▶ [Information supplied]:
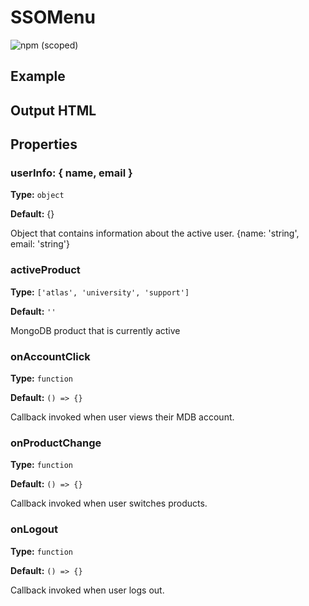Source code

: # SSOMenu

![npm (scoped)](https://img.shields.io/npm/v/@leafygreen-ui/sso-menu.svg)

## Example

<!-- will update once we have componenet finalized  -->

## Output HTML

<!-- will update once we have componenet finalized  -->

## Properties

### userInfo: { name, email }

**Type:** `object`

**Default:** {}

Object that contains information about the active user. {name: 'string', email: 'string'}

### activeProduct

**Type:** `['atlas', 'university', 'support']`

**Default:** `''`

MongoDB product that is currently active

### onAccountClick

**Type:** `function`

**Default:** `() => {}`

Callback invoked when user views their MDB account.

### onProductChange

**Type:** `function`

**Default:** `() => {}`

Callback invoked when user switches products.

### onLogout

**Type:** `function`

**Default:** `() => {}`

Callback invoked when user logs out.
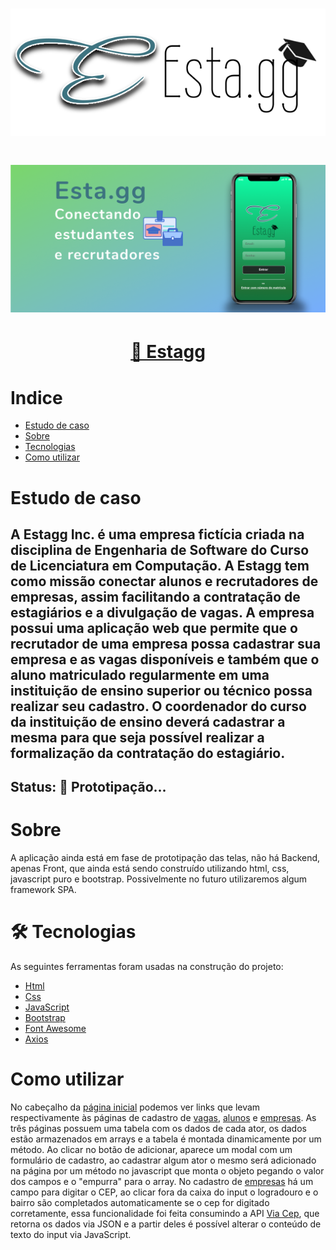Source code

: <h1 align="center">
  <img alt="Estagg logo" title="#Estagg-logo" src="Frontend/img/estagg-horizontal.svg" />
</h1>
<h1 align="center">
  <img alt="Estagg" title="#Estagg" src="assets/banner.png" />
</h1>
<h1 align="center">
    <a href="https://torugomarega.github.io/Estagg/">🔗 Estagg</a>
</h1>



# Indice

<!--ts-->
   * [Estudo de caso](#estudo-de-caso)
   * [Sobre](#sobre)
   * [Tecnologias](#-tecnologias)
   * [Como utilizar](#como-utilizar)
<!--te-->

# Estudo de caso
## A Estagg Inc. é uma empresa fictícia criada na disciplina de Engenharia de Software do Curso de Licenciatura em Computação. A Estagg tem como missão conectar alunos e recrutadores de empresas, assim facilitando a contratação de estagiários e a divulgação de vagas. A empresa possui uma aplicação web que permite que o recrutador de uma empresa possa cadastrar sua empresa e as vagas disponíveis e também que o aluno matriculado regularmente em uma instituição de ensino superior ou técnico possa realizar seu cadastro. O coordenador do curso da instituição de ensino deverá cadastrar a mesma para que seja possível realizar a formalização da contratação do estagiário.

##	Status: 🚀 Prototipação...

# Sobre
A aplicação ainda está em fase de prototipação das telas, não há Backend, apenas Front, que ainda está sendo construído utilizando html, css, javascript puro e bootstrap. Possivelmente no futuro utilizaremos algum framework SPA.

# 🛠 Tecnologias

As seguintes ferramentas foram usadas na construção do projeto:

- [Html](https://developer.mozilla.org/pt-BR/docs/Web/HTML)
- [Css](https://developer.mozilla.org/pt-BR/docs/Web/CSS)
- [JavaScript](https://developer.mozilla.org/pt-BR/docs/Web/JavaScript)
- [Bootstrap](https://getbootstrap.com)
- [Font Awesome](https://fontawesome.com)
- [Axios](https://axios-http.com/ptbr/docs/intro)

# Como utilizar
No cabeçalho da [página inicial](https://torugomarega.github.io/Estagg/) podemos ver links que levam respectivamente às páginas de cadastro de [vagas](https://torugomarega.github.io/Estagg/Frontend/vagas.html), [alunos](https://torugomarega.github.io/Estagg/Frontend/alunos.html) e [empresas](https://torugomarega.github.io/Estagg/Frontend/empresas.html). As três páginas possuem uma tabela com os dados de cada ator, os dados estão armazenados em arrays e a tabela é montada dinamicamente por um método. Ao clicar no botão de adicionar, aparece um modal com um formulário de cadastro, ao cadastrar algum ator o mesmo será adicionado na página por um método no javascript que monta o objeto pegando o valor dos campos e o "empurra" para o array. No cadastro de [empresas](https://torugomarega.github.io/Estagg/Frontend/empresas.html) há um campo para digitar o CEP, ao clicar fora da caixa do input o logradouro e o bairro são completados automaticamente se o cep for digitado corretamente, essa funcionalidade foi feita consumindo a API [Via Cep](https://viacep.com.br), que retorna os dados via JSON e a partir deles é possível alterar o conteúdo de texto do input via JavaScript.
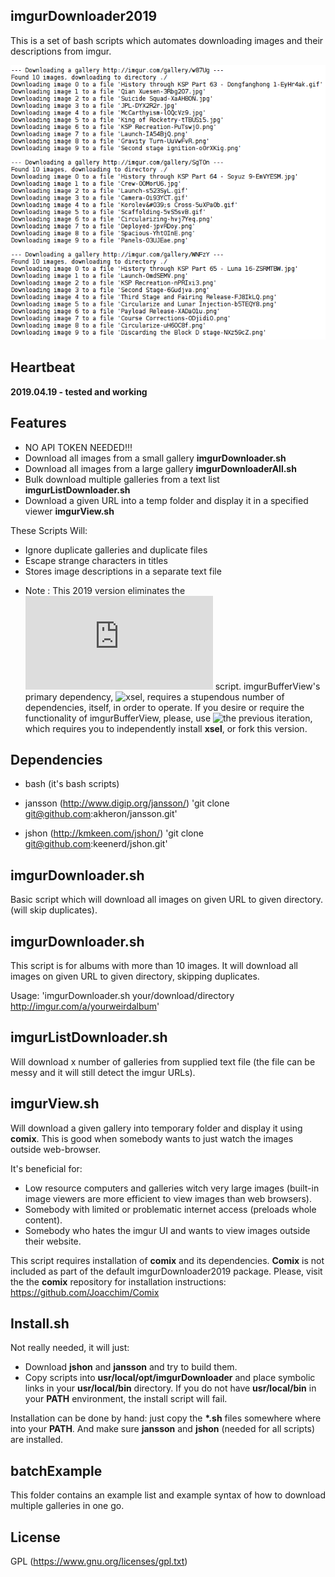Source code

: imgurDownloader2019
-------------------

This is a set of bash scripts which automates downloading images and their descriptions from imgur.

![screenshot](/screenShots/00.png)


Heartbeat
---------

**2019.04.19 - tested and working**


Features
--------

- NO API TOKEN NEEDED!!!
- Download all images from a small gallery **imgurDownloader.sh**
- Download all images from a large gallery **imgurDownloaderAll.sh**
- Bulk download multiple galleries from a text list **imgurListDownloader.sh**
- Download a given URL into a temp folder and display it in a specified viewer **imgurView.sh**

These Scripts Will:
- Ignore duplicate galleries and duplicate files
- Escape strange characters in titles
- Stores image descriptions in a separate text file

* Note : This 2019 version eliminates the ![imgurBufferView](https://github.com/truhlikfredy/imgurDownloader2015/blob/master/imgurBufferView.sh) script. imgurBufferView's primary dependency, ![xsel](https://github.com/kfish/xsel), requires a stupendous number of dependencies, itself, in order to operate. If you desire or require the functionality of imgurBufferView, please, use ![the previous iteration](https://github.com/truhlikfredy/imgurDownloader2015/tree/master), which requires you to independently install **xsel**, or fork this version.   


Dependencies
------------

- bash (it's bash scripts)

- jansson (http://www.digip.org/jansson/)
'git clone git@github.com:akheron/jansson.git'

- jshon (http://kmkeen.com/jshon/)
'git clone git@github.com:keenerd/jshon.git'


imgurDownloader.sh
------------------

Basic script which will download all images on given URL to given directory. (will skip duplicates).


imgurDownloader.sh
------------------

This script is for albums with more than 10 images. It will download all images on given URL to given directory, skipping duplicates.

Usage: 'imgurDownloader.sh your/download/directory http://imgur.com/a/yourweirdalbum'


imgurListDownloader.sh
----------------------

Will download x number of galleries from supplied text file (the file can be messy and it will still detect the imgur URLs).


imgurView.sh
------------

Will download a given gallery into temporary folder and display it using **comix**. This is good when somebody wants to just watch the images outside web-browser.

It's beneficial for:
- Low resource computers and galleries witch very large images (built-in image viewers are more efficient to view images than web browsers).
- Somebody with limited or problematic internet access (preloads whole content).
- Somebody who hates the imgur UI and wants to view images outside their website.

This script requires installation of **comix** and its dependencies. **Comix** is not included as part of the default imgurDownloader2019 package. Please, visit the the **comix** repository for installation instructions:
https://github.com/Joacchim/Comix


Install.sh
----------

Not really needed, it will just:
- Download **jshon** and **jansson** and try to build them.
- Copy scripts into **usr/local/opt/imgurDownloader** and place symbolic links in your **usr/local/bin** directory. If you do not have **usr/local/bin** in your **PATH** environment, the install script will fail.

Installation can be done by hand: just copy the **\*.sh** files somewhere where into your **PATH**. And make sure **jansson** and **jshon** (needed for all scripts) are installed.


batchExample
------------

This folder contains an example list and example syntax of how to download multiple galleries in one go.


License
-------

GPL (https://www.gnu.org/licenses/gpl.txt)
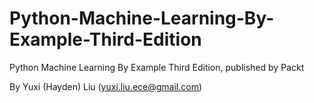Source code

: # Python-Machine-Learning-By-Example-Third-Edition
Python Machine Learning By Example Third Edition, published by Packt

By Yuxi (Hayden) Liu (yuxi.liu.ece@gmail.com)
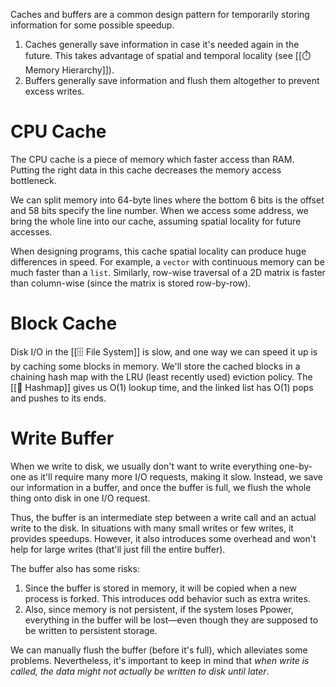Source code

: Caches and buffers are a common design pattern for temporarily storing information for some possible speedup.
1. Caches generally save information in case it's needed again in the future. This takes advantage of spatial and temporal locality (see [[⏱️ Memory Hierarchy]]).
2. Buffers generally save information and flush them altogether to prevent excess writes.

# CPU Cache
The CPU cache is a piece of memory which faster access than RAM. Putting the right data in this cache decreases the memory access bottleneck.

We can split memory into 64-byte lines where the bottom 6 bits is the offset and 58 bits specify the line number. When we access some address, we bring the whole line into our cache, assuming spatial locality for future accesses.

When designing programs, this cache spatial locality can produce huge differences in speed. For example, a `vector` with continuous memory can be much faster than a `list`. Similarly, row-wise traversal of a 2D matrix is faster than column-wise (since the matrix is stored row-by-row).

# Block Cache
Disk I/O in the [[🗄️ File System]] is slow, and one way we can speed it up is by caching some blocks in memory. We'll store the cached blocks in a chaining hash map with the LRU (least recently used) eviction policy. The [[📍 Hashmap]] gives us O(1) lookup time, and the linked list has O(1) pops and pushes to its ends.

# Write Buffer
When we write to disk, we usually don't want to write everything one-by-one as it'll require many more I/O requests, making it slow. Instead, we save our information in a buffer, and once the buffer is full, we flush the whole thing onto disk in one I/O request.

Thus, the buffer is an intermediate step between a write call and an actual write to the disk. In situations with many small writes or few writes, it provides speedups. However, it also introduces some overhead and won't help for large writes (that'll just fill the entire buffer).

The buffer also has some risks:
1. Since the buffer is stored in memory, it will be copied when a new process is forked. This introduces odd behavior such as extra writes.
2. Also, since memory is not persistent, if the system loses Ppower, everything in the buffer will be lost—even though they are supposed to be written to persistent storage.

We can manually flush the buffer (before it's full), which alleviates some problems. Nevertheless, it's important to keep in mind that *when write is called, the data might not actually be written to disk until later*.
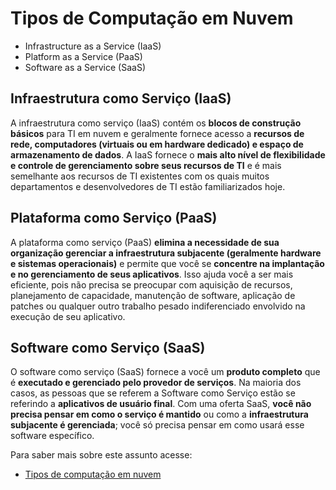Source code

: # Tipos de Computação em Nuvem

* Infrastructure as a Service (IaaS)
* Platform as a Service (PaaS)
* Software as a Service (SaaS)

## Infraestrutura como Serviço (IaaS)

A infraestrutura como serviço (IaaS) contém os **blocos de construção básicos** para TI em nuvem e geralmente fornece acesso a **recursos de rede, computadores (virtuais ou em hardware dedicado) e espaço de armazenamento de dados**. A IaaS fornece o **mais alto nível de flexibilidade e controle de gerenciamento sobre seus recursos de TI** e é mais semelhante aos recursos de TI existentes com os quais muitos departamentos e desenvolvedores de TI estão familiarizados hoje.

## Plataforma como Serviço (PaaS)

A plataforma como serviço (PaaS) **elimina a necessidade de sua organização gerenciar a infraestrutura subjacente (geralmente hardware e sistemas operacionais)** e permite que você se **concentre na implantação e no gerenciamento de seus aplicativos**. Isso ajuda você a ser mais eficiente, pois não precisa se preocupar com aquisição de recursos, planejamento de capacidade, manutenção de software, aplicação de patches ou qualquer outro trabalho pesado indiferenciado envolvido na execução de seu aplicativo.


## Software como Serviço (SaaS)

O software como serviço (SaaS) fornece a você um **produto completo** que é **executado e gerenciado pelo provedor de serviços**. Na maioria dos casos, as pessoas que se referem a Software como Serviço estão se referindo a **aplicativos de usuário final**. Com uma oferta SaaS, **você não precisa pensar em como o serviço é mantido** ou como a **infraestrutura subjacente é gerenciada**; você só precisa pensar em como usará esse software específico.

    
Para saber mais sobre este assunto acesse: 
    
* [Tipos de computação em nuvem](https://docs.aws.amazon.com/whitepapers/latest/aws-overview/types-of-cloud-computing.html)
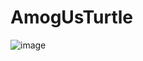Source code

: # AmogUsTurtle
![image](https://user-images.githubusercontent.com/82405299/114455244-cdedf800-9bdb-11eb-82d8-b5090d9382f5.png)
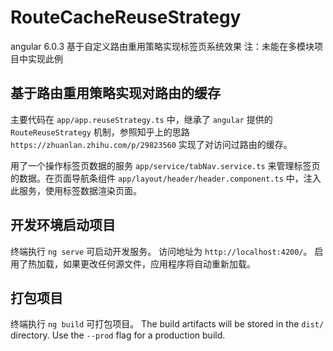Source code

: # RouteCacheReuseStrategy

angular 6.0.3
基于自定义路由重用策略实现标签页系统效果
注：未能在多模块项目中实现此例

## 基于路由重用策略实现对路由的缓存

主要代码在 `app/app.reuseStrategy.ts` 中，继承了 `angular` 提供的 `RouteReuseStrategy` 机制，参照知乎上的思路 `https://zhuanlan.zhihu.com/p/29823560` 实现了对访问过路由的缓存。

用了一个操作标签页数据的服务 `app/service/tabNav.service.ts` 来管理标签页的数据。在页面导航条组件 `app/layout/header/header.component.ts` 中，注入此服务，使用标签数据渲染页面。

## 开发环境启动项目

终端执行 `ng serve` 可启动开发服务。 访问地址为 `http://localhost:4200/`。 启用了热加载，如果更改任何源文件，应用程序将自动重新加载。

## 打包项目

终端执行 `ng build` 可打包项目。 The build artifacts will be stored in the `dist/` directory. Use the `--prod` flag for a production build.
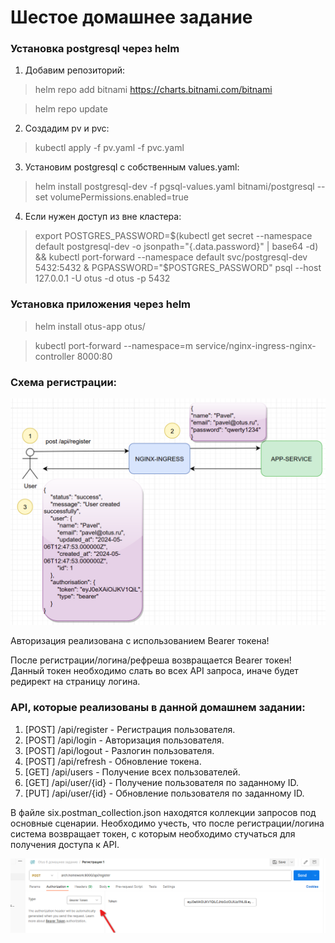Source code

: # Шестое домашнее задание

### Установка postgresql через helm
1. Добавим репозиторий: 
> helm repo add bitnami https://charts.bitnami.com/bitnami

> helm repo update

2. Создадим pv и pvc:
> kubectl apply -f pv.yaml -f pvc.yaml

3. Установим postgresql с собственным values.yaml:
> helm install postgresql-dev -f pgsql-values.yaml bitnami/postgresql --set volumePermissions.enabled=true

4. Если нужен доступ из вне кластера:
> export POSTGRES_PASSWORD=$(kubectl get secret --namespace default postgresql-dev -o jsonpath="{.data.password}" | base64 -d) && kubectl port-forward --namespace default svc/postgresql-dev 5432:5432 &
PGPASSWORD="$POSTGRES_PASSWORD" psql --host 127.0.0.1 -U otus -d otus -p 5432

### Установка приложения через helm
> helm install otus-app otus/

> kubectl port-forward --namespace=m service/nginx-ingress-nginx-controller 8000:80

### Схема регистрации:
![alt text](img1.png)

Авторизация реализована с использованием Bearer токена!

После регистрации/логина/рефреша возвращается Bearer токен!
Данный токен необходимо слать во всех API запроса, иначе будет редирект на страницу логина.

### API, которые реализованы в данной домашнем задании:

1. [POST] /api/register - Регистрация пользователя. 
2. [POST] /api/login - Авторизация пользователя. 
3. [POST] /api/logout - Разлогин пользователя. 
4. [POST] /api/refresh - Обновление токена. 
5. [GET] /api/users - Получение всех пользователей. 
6. [GET] /api/user/{id} - Получение пользователя по заданному ID. 
7. [PUT] /api/user/{id} - Обновление пользователя по заданному ID. 

В файле six.postman_collection.json находятся коллекции запросов под основные сценарии. Необходимо учесть, что
после регистрации/логина система возвращает токен, с которым необходимо стучаться для получения доступа к API.

![alt text](img2.png)
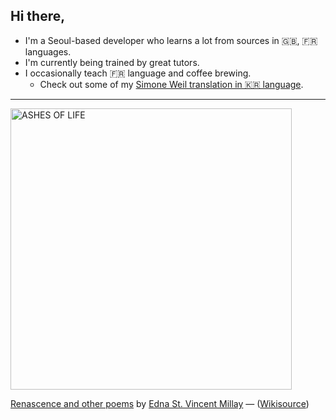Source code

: ## Hi there,
* I'm a Seoul-based developer who learns a lot from sources in 🇬🇧, 🇫🇷 languages.
* I'm currently being trained by great tutors.
* I occasionally teach 🇫🇷 language and coffee brewing.
  * Check out some of my [Simone Weil translation in 🇰🇷 language](https://nonlitteraire.tistory.com).
---

<img width="450" alt="ASHES OF LIFE" src="https://user-images.githubusercontent.com/68937273/210596287-a315642c-e9dc-4798-b793-17a408ffc3d2.png">

[Renascence and other poems](https://en.wikisource.org/wiki/Renascence_and_other_poems) by [Edna St. Vincent Millay](https://en.wikisource.org/wiki/Author:Edna_St._Vincent_Millay) — ([Wikisource](https://en.wikisource.org/wiki/Main_Page))
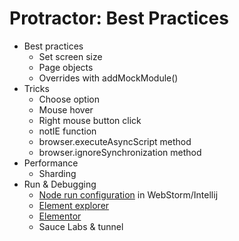 # Protractor: Best Practices

* Best practices
  *  Set screen size
  *  Page objects
  *  Overrides with addMockModule()
* Tricks
  * Choose option
  * Mouse hover
  * Right mouse button click
  * notIE function
  * browser.executeAsyncScript method
  * browser.ignoreSynchronization method
* Performance
  * Sharding
* Run & Debugging
  * [Node run configuration](https://github.com/angular/protractor/blob/master/docs/debugging.md#setting-up-webstorm-for-debugging) in WebStorm/Intellij
  * [Element explorer](https://github.com/angular/protractor/blob/master/docs/debugging.md#testing-out-protractor-interactively)
  * [Elementor](https://github.com/andresdominguez/elementor)
  * Sauce Labs & tunnel
  
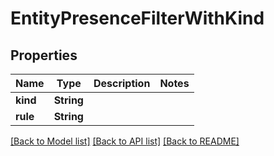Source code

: # EntityPresenceFilterWithKind

## Properties

Name | Type | Description | Notes
------------ | ------------- | ------------- | -------------
**kind** | **String** |  | 
**rule** | **String** |  | 

[[Back to Model list]](../README.md#documentation-for-models) [[Back to API list]](../README.md#documentation-for-api-endpoints) [[Back to README]](../README.md)


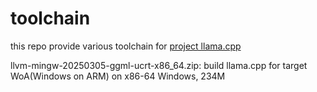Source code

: # toolchain
this repo provide various toolchain for [project llama.cpp](https://github.com/ggml-org/llama.cpp)


llvm-mingw-20250305-ggml-ucrt-x86_64.zip: build llama.cpp for target WoA(Windows on ARM) on x86-64 Windows, 234M
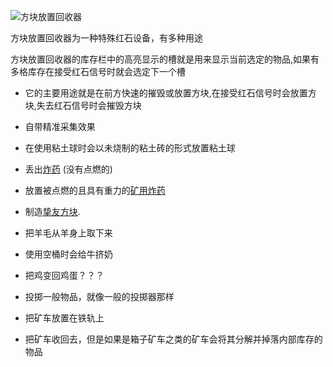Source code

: ![方块放置回收器](block:betterwithmods:block_dispenser)

方块放置回收器为一种特殊红石设备，有多种用途

方块放置回收器的库存栏中的高亮显示的槽就是用来显示当前选定的物品,如果有多格库存在接受红石信号时就会选定下一个槽

* 它的主要用途就是在前方快速的摧毁或放置方块,在接受红石信号时会放置方块,失去红石信号时会摧毁方块

* 自带精准采集效果
  
* 在使用粘土球时会以未烧制的粘土砖的形式放置粘土球

* 丢出[炸药](../items/dynamite.md) (没有点燃的)

* 放置被点燃的且具有重力的[矿用炸药](mining_charge.md)

* 制造[挚友方块](companion_cube.md).

* 把羊毛从羊身上取下来

* 使用空桶时会给牛挤奶

* 把鸡变回鸡蛋？？？

* 投掷一般物品，就像一般的投掷器那样

* 把矿车放置在铁轨上

* 把矿车收回去，但是如果是箱子矿车之类的矿车会将其分解并掉落内部库存的物品
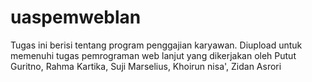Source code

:# uaspemweblan
Tugas ini berisi tentang program penggajian karyawan. Diupload untuk memenuhi tugas pemrograman web lanjut yang dikerjakan oleh Putut Guritno, Rahma Kartika, Suji Marselius, Khoirun nisa', Zidan Asrori
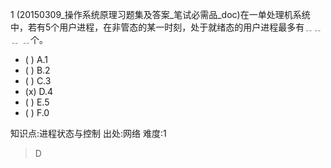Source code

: 1
(20150309_操作系统原理习题集及答案_笔试必需品_doc)在一单处理机系统中，若有5个用户进程，在非管态的某一时刻，处于就绪态的用户进程最多有﹎﹎﹎
﹎个。
- ( ) A.1
- ( ) B.2
- ( ) C.3
- (x) D.4
- ( ) E.5
- ( ) F.0

知识点:进程状态与控制
出处:网络
难度:1
> D
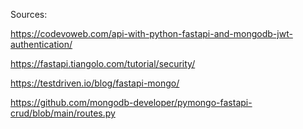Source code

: Sources: 

https://codevoweb.com/api-with-python-fastapi-and-mongodb-jwt-authentication/

https://fastapi.tiangolo.com/tutorial/security/

https://testdriven.io/blog/fastapi-mongo/

https://github.com/mongodb-developer/pymongo-fastapi-crud/blob/main/routes.py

▶ [Required action]: Please say how many lines of the listing hold the string "stored", answering with the number alone.

▶ [Answer to this problem]: 3